(Source texts of formatted documents)
=====

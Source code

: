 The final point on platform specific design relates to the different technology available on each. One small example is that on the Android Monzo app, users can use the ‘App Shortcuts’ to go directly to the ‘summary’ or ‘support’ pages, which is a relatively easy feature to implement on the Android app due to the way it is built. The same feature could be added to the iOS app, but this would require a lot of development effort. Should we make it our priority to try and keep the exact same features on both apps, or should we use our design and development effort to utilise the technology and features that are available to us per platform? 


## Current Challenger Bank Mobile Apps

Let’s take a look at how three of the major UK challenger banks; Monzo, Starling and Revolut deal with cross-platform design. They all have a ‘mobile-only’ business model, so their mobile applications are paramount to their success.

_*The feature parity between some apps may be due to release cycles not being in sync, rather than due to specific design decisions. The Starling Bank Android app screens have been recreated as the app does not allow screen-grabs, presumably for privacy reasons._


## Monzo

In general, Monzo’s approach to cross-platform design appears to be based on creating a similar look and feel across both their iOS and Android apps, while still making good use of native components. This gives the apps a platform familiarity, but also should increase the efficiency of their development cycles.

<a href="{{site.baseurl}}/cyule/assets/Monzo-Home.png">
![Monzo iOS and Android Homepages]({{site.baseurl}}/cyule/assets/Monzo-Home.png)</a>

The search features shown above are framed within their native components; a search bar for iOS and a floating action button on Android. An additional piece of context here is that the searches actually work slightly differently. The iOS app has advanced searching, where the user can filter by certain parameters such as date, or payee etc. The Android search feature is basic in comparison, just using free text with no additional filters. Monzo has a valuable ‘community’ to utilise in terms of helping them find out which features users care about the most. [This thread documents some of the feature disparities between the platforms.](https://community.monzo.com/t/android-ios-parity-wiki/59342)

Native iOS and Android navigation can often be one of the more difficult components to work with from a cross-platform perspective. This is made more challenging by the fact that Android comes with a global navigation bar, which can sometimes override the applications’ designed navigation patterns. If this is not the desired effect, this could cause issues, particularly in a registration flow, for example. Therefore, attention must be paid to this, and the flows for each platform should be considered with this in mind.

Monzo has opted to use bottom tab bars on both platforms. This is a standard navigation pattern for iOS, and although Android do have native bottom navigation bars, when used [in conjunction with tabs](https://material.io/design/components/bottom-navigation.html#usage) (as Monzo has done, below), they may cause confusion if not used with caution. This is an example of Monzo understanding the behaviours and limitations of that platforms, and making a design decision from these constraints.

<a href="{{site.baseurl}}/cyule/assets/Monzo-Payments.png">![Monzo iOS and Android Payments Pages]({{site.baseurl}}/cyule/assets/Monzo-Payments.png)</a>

=====

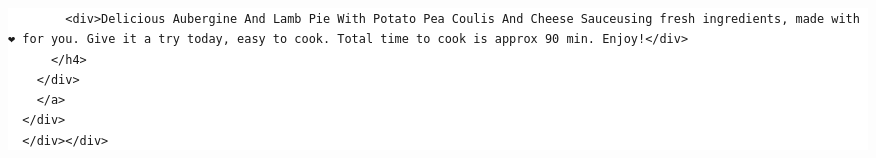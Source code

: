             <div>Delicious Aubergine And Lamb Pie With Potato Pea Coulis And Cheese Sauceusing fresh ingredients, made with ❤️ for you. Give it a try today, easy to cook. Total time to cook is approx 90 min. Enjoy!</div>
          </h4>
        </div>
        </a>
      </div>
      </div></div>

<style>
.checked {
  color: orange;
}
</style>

=====

Task prompt: Go through the records above and return each line in which the word "specific" occurs.

Expected answer:
: The final point on platform specific design relates to the different technology available on each. One small example is that on the Android Monzo app, users can use the ‘App Shortcuts’ to go directly to the ‘summary’ or ‘support’ pages, which is a relatively easy feature to implement on the Android app due to the way it is built. The same feature could be added to the iOS app, but this would require a lot of development effort. Should we make it our priority to try and keep the exact same features on both apps, or should we use our design and development effort to utilise the technology and features that are available to us per platform? 
_*The feature parity between some apps may be due to release cycles not being in sync, rather than due to specific design decisions. The Starling Bank Android app screens have been recreated as the app does not allow screen-grabs, presumably for privacy reasons._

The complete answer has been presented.